» Data extracts
BEGIN

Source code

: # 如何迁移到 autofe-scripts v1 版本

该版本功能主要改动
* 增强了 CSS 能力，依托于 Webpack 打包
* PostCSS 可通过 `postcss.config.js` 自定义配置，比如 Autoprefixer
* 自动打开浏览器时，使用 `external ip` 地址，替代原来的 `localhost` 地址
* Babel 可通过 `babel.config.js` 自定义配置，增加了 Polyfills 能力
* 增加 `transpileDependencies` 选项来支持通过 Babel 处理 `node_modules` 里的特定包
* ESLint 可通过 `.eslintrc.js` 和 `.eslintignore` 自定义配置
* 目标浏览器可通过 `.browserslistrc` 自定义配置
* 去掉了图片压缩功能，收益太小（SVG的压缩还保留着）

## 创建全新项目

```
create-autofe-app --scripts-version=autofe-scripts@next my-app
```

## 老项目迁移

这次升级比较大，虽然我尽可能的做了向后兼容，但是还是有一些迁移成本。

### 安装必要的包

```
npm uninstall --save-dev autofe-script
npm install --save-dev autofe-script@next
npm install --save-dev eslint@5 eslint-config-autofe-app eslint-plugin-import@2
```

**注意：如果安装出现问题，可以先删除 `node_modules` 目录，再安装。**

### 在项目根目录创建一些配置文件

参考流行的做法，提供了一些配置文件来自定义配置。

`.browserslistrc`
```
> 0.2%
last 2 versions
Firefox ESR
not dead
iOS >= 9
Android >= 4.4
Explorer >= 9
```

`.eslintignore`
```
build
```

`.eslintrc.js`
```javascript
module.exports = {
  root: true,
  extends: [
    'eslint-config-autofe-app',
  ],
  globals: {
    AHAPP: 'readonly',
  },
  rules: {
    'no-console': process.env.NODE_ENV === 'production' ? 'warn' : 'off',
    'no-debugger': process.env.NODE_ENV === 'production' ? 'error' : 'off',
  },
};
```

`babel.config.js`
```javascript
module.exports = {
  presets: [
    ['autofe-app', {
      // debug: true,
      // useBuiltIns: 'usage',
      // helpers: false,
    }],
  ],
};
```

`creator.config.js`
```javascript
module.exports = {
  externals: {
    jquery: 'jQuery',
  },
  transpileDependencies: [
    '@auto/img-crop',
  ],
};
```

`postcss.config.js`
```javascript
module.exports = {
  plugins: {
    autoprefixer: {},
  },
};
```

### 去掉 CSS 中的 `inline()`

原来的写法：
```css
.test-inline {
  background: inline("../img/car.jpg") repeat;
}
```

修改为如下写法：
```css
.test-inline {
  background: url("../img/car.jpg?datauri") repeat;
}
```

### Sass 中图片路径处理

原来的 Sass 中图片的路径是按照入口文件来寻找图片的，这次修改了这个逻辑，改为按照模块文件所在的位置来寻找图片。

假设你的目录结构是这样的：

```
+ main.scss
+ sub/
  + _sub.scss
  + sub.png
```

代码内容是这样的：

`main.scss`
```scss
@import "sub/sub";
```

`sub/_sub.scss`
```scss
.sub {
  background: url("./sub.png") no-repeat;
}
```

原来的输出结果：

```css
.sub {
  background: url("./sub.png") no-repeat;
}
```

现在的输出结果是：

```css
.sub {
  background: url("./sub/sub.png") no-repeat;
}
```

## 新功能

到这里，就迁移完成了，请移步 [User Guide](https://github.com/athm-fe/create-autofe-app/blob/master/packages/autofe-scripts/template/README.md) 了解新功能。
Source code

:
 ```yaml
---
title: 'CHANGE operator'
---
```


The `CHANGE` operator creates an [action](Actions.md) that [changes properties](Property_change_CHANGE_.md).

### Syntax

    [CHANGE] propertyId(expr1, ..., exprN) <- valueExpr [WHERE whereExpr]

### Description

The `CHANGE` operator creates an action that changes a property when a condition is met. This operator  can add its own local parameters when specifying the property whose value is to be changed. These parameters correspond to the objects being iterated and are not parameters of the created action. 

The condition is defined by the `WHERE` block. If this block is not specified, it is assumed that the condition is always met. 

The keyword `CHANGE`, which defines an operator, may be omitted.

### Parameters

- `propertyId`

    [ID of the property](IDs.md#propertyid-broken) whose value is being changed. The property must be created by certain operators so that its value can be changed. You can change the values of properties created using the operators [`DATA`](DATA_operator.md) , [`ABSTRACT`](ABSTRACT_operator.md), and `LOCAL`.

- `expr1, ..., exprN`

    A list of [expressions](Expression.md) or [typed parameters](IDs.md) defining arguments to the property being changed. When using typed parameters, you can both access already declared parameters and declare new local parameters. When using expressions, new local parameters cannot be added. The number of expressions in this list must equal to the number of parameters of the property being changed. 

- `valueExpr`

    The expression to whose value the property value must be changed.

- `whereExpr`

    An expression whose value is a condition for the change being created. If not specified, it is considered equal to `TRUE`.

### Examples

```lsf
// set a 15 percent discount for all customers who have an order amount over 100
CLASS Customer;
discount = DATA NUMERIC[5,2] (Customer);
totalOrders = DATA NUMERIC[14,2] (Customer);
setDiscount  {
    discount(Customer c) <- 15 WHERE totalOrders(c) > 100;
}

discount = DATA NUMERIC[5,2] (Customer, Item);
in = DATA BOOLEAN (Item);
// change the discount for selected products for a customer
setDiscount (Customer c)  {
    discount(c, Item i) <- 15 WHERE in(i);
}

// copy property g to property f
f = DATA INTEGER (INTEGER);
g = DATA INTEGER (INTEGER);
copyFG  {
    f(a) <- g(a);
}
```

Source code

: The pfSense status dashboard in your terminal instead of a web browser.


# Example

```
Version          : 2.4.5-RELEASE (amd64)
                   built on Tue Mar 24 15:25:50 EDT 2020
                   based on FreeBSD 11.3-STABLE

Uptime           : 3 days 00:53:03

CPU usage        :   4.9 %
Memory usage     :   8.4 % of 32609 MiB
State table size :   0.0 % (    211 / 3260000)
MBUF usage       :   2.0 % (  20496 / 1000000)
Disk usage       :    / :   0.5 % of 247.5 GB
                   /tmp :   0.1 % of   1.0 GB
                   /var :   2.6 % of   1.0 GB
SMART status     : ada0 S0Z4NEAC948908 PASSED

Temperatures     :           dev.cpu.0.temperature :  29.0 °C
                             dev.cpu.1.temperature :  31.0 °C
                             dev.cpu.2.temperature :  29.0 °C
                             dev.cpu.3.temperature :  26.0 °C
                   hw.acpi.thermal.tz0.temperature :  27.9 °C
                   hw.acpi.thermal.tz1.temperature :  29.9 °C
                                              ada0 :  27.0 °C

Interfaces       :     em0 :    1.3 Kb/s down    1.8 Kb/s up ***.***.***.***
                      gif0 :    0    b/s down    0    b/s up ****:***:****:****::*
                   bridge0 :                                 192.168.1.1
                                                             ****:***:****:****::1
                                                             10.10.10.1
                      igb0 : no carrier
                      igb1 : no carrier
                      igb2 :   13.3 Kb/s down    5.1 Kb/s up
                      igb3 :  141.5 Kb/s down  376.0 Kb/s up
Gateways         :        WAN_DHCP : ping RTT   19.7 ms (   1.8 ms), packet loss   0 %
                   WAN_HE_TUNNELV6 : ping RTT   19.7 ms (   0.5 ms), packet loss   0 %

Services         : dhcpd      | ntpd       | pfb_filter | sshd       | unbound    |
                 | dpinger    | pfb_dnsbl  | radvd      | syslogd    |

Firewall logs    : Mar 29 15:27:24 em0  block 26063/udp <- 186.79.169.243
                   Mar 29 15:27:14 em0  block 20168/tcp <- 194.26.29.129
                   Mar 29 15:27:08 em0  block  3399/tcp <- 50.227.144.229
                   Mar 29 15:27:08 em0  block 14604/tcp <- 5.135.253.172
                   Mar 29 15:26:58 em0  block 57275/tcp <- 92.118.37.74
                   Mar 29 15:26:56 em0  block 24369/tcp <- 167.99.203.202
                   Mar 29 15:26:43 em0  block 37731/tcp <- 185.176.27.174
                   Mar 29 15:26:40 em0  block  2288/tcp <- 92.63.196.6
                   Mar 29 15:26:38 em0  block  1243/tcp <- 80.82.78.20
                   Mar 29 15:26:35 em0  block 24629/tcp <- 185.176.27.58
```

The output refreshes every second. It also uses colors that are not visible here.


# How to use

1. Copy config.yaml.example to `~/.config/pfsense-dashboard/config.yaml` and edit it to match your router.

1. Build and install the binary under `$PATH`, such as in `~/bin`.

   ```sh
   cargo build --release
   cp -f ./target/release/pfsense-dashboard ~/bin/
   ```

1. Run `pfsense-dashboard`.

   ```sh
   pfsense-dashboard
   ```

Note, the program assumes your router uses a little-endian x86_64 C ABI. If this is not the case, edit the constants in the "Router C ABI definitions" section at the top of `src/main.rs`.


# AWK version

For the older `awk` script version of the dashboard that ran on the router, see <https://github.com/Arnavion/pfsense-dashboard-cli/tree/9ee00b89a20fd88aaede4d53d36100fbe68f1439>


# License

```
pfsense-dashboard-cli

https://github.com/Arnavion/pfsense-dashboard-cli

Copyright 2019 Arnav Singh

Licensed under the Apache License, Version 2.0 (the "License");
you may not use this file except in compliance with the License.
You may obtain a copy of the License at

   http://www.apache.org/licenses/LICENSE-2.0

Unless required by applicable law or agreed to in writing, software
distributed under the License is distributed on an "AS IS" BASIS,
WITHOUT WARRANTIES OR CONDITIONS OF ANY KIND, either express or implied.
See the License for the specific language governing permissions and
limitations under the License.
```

END

Among the entries above, copy exactly only the lines starting with the one containing "### Sass 中图片路径处理" and going through the one containing "### Description", both ends included.

» Task solution
### Sass 中图片路径处理

原来的 Sass 中图片的路径是按照入口文件来寻找图片的，这次修改了这个逻辑，改为按照模块文件所在的位置来寻找图片。

假设你的目录结构是这样的：

```
+ main.scss
+ sub/
  + _sub.scss
  + sub.png
```

代码内容是这样的：

`main.scss`
```scss
@import "sub/sub";
```

`sub/_sub.scss`
```scss
.sub {
  background: url("./sub.png") no-repeat;
}
```

原来的输出结果：

```css
.sub {
  background: url("./sub.png") no-repeat;
}
```

现在的输出结果是：

```css
.sub {
  background: url("./sub/sub.png") no-repeat;
}
```

## 新功能

到这里，就迁移完成了，请移步 [User Guide](https://github.com/athm-fe/create-autofe-app/blob/master/packages/autofe-scripts/template/README.md) 了解新功能。
Source code

:
 ```yaml
---
title: 'CHANGE operator'
---
```


The `CHANGE` operator creates an [action](Actions.md) that [changes properties](Property_change_CHANGE_.md).

### Syntax

    [CHANGE] propertyId(expr1, ..., exprN) <- valueExpr [WHERE whereExpr]

### Description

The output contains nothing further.